What needs to be done:
The response should be the lines of the data, starting at the first and ending at the one that contains "Format number |", copied without change.

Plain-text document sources
= Beginning of Section =
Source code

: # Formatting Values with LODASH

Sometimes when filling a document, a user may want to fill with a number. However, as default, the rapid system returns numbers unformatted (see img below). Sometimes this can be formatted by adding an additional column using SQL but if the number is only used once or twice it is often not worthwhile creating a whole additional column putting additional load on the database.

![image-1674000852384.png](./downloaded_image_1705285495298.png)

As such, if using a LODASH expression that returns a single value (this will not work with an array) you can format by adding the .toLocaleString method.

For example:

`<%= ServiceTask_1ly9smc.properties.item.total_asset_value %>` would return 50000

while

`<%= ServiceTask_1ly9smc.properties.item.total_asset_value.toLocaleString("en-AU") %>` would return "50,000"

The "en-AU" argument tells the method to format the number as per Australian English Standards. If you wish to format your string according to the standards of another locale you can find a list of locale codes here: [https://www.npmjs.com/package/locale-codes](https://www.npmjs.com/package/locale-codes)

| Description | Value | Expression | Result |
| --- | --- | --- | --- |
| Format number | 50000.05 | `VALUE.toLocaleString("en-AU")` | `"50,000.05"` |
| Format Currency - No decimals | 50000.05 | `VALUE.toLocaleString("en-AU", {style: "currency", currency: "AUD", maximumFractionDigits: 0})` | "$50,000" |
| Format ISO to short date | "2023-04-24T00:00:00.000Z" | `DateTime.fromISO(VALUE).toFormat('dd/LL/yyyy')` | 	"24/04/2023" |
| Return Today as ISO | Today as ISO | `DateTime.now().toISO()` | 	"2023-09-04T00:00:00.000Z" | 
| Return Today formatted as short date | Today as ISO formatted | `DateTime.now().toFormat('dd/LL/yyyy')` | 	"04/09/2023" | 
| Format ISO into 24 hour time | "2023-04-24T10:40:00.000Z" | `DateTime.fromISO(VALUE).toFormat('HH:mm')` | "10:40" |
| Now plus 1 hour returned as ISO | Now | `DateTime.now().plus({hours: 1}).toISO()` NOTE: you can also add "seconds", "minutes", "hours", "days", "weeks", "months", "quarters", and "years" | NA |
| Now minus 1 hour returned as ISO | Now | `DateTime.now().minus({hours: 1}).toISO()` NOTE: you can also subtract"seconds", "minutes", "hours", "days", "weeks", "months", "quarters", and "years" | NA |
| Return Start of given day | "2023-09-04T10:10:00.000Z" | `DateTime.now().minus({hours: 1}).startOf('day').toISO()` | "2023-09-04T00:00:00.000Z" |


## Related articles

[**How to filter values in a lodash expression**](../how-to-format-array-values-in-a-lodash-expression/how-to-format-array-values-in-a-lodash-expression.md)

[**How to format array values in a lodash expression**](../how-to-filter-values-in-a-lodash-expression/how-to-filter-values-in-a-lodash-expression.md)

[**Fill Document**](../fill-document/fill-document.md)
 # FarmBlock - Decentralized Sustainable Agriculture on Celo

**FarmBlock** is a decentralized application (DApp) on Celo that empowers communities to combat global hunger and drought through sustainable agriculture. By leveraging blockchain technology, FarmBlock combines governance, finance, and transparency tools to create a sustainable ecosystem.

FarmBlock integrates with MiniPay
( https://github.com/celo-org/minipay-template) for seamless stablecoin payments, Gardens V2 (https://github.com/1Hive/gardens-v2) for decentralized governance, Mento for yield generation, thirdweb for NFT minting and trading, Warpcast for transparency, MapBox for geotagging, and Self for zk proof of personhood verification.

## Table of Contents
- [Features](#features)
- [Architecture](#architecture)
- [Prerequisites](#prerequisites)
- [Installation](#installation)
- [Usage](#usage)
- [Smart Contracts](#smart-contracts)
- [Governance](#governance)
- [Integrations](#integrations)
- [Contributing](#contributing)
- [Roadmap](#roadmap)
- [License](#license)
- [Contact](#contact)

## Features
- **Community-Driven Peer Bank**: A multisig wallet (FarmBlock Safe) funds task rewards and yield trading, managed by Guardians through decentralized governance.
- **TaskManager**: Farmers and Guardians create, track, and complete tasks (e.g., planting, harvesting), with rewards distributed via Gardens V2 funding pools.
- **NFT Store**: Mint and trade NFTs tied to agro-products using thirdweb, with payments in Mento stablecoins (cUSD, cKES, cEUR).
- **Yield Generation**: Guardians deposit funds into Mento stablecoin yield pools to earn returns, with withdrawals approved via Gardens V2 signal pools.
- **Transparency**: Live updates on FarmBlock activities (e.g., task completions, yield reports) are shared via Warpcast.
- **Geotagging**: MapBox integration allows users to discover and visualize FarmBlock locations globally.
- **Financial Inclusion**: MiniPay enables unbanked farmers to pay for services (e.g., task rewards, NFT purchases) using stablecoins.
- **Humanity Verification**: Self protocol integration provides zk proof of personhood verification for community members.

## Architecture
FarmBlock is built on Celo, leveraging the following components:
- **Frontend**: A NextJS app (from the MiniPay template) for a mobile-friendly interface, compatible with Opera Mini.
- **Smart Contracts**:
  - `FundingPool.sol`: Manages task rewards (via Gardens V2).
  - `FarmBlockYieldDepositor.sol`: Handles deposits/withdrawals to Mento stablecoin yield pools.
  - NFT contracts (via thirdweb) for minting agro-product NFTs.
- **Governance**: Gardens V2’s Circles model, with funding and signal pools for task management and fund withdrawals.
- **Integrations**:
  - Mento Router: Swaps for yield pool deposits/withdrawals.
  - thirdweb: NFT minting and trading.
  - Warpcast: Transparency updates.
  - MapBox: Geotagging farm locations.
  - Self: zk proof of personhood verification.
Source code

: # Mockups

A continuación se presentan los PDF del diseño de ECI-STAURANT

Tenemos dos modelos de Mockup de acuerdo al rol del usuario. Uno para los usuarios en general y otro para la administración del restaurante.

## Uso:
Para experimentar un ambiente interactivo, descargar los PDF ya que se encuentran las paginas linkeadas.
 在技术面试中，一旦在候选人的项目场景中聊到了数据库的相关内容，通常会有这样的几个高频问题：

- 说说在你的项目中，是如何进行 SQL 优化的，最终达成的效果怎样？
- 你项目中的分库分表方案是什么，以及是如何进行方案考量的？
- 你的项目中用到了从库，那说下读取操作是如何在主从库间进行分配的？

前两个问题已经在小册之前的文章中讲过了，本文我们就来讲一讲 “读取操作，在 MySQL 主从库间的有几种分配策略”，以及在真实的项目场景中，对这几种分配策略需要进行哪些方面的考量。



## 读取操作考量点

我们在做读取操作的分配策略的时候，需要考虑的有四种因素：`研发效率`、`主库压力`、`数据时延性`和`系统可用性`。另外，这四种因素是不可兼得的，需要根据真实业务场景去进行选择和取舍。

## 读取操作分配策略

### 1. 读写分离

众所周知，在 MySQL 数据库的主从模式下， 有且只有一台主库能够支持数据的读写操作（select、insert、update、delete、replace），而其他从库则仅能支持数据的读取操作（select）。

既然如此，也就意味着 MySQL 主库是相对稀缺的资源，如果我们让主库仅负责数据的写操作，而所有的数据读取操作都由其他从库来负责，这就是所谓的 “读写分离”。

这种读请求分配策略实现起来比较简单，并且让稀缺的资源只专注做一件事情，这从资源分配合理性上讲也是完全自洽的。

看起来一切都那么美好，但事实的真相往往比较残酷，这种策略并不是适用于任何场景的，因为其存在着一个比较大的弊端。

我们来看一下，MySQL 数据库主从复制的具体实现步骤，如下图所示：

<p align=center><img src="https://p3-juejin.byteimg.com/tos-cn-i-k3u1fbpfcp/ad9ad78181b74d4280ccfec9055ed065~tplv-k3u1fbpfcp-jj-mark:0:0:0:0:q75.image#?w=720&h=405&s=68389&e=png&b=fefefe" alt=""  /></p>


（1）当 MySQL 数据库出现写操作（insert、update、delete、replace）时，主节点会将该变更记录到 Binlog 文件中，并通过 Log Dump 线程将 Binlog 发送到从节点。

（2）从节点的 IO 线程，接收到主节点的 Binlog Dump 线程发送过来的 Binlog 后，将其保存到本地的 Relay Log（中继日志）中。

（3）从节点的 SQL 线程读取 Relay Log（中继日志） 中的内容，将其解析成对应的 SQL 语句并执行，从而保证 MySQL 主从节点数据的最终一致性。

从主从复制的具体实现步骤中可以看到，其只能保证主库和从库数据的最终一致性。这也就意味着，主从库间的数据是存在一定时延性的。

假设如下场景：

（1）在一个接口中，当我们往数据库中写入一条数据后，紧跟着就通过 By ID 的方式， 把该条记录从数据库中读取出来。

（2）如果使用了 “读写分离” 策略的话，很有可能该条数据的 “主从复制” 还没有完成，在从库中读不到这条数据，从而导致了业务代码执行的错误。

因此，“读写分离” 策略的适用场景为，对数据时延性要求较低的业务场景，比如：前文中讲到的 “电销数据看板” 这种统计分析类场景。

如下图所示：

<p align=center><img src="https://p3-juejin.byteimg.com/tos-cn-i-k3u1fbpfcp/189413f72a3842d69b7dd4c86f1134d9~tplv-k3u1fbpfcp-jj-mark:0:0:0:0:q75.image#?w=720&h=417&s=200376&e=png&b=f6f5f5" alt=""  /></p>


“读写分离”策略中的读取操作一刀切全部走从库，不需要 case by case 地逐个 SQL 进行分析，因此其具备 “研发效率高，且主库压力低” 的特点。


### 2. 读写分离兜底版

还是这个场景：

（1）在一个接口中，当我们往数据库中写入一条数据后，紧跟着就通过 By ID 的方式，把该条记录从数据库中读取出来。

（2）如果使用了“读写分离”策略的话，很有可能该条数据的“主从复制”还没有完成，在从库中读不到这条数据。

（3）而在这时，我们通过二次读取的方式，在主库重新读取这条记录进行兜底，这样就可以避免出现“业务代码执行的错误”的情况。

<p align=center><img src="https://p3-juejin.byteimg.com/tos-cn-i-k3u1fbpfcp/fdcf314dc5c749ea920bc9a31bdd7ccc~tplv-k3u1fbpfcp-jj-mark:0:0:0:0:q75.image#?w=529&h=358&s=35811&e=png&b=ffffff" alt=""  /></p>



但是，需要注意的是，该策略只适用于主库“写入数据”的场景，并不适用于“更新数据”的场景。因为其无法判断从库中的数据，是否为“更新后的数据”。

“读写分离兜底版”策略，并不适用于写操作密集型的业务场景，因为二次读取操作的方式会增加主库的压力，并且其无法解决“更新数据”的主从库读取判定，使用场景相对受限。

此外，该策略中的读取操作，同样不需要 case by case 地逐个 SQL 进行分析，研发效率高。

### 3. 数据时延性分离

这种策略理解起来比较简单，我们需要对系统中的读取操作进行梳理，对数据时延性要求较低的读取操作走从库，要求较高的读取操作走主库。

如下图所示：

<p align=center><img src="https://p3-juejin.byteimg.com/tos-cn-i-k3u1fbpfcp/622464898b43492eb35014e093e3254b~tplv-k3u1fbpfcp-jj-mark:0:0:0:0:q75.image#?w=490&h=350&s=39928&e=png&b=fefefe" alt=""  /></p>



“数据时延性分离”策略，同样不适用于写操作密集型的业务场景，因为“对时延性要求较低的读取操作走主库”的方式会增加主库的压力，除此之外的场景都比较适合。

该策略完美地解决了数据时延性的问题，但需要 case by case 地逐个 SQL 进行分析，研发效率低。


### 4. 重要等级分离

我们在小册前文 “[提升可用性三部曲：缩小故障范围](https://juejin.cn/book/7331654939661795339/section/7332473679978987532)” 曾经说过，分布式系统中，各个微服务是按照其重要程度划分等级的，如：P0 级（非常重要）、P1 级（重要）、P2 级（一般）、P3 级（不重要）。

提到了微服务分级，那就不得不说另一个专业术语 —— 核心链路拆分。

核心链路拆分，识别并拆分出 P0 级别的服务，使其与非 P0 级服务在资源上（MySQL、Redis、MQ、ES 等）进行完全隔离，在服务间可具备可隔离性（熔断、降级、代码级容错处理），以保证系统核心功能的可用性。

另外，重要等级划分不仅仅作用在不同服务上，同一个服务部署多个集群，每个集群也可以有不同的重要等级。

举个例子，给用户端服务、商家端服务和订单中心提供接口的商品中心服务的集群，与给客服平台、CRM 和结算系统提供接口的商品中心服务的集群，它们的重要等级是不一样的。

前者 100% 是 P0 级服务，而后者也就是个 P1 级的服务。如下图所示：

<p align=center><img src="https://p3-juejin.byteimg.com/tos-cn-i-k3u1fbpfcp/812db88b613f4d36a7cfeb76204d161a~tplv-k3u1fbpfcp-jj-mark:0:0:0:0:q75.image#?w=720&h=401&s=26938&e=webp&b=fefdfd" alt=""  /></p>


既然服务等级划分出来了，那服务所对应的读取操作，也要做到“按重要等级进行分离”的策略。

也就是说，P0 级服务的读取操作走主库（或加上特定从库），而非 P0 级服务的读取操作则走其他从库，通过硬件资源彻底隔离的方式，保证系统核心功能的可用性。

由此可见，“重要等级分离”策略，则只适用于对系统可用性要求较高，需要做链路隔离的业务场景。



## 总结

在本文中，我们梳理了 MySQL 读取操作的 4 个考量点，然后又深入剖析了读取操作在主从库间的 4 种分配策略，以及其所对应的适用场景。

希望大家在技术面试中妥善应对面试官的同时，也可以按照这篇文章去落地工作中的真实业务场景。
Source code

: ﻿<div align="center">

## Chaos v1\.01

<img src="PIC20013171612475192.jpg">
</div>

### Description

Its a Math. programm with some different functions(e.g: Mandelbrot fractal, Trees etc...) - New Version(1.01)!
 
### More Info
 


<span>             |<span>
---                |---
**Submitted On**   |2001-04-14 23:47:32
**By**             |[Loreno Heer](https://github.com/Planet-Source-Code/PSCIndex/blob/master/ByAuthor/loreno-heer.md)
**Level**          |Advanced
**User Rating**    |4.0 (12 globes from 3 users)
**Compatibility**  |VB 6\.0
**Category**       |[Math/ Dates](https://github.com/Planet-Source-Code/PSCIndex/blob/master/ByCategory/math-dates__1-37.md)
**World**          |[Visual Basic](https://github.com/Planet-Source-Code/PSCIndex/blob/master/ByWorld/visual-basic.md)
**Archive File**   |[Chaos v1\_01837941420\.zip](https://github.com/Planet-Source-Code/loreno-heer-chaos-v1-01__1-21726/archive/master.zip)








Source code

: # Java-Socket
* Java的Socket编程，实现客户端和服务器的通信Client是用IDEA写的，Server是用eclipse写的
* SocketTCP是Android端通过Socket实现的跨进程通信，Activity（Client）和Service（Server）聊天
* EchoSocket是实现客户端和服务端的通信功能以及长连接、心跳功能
= End of Section =
Exercise result:
Source code

: # Formatting Values with LODASH

Sometimes when filling a document, a user may want to fill with a number. However, as default, the rapid system returns numbers unformatted (see img below). Sometimes this can be formatted by adding an additional column using SQL but if the number is only used once or twice it is often not worthwhile creating a whole additional column putting additional load on the database.

![image-1674000852384.png](./downloaded_image_1705285495298.png)

As such, if using a LODASH expression that returns a single value (this will not work with an array) you can format by adding the .toLocaleString method.

For example:

`<%= ServiceTask_1ly9smc.properties.item.total_asset_value %>` would return 50000

while

`<%= ServiceTask_1ly9smc.properties.item.total_asset_value.toLocaleString("en-AU") %>` would return "50,000"

The "en-AU" argument tells the method to format the number as per Australian English Standards. If you wish to format your string according to the standards of another locale you can find a list of locale codes here: [https://www.npmjs.com/package/locale-codes](https://www.npmjs.com/package/locale-codes)

| Description | Value | Expression | Result |
| --- | --- | --- | --- |
| Format number | 50000.05 | `VALUE.toLocaleString("en-AU")` | `"50,000.05"` |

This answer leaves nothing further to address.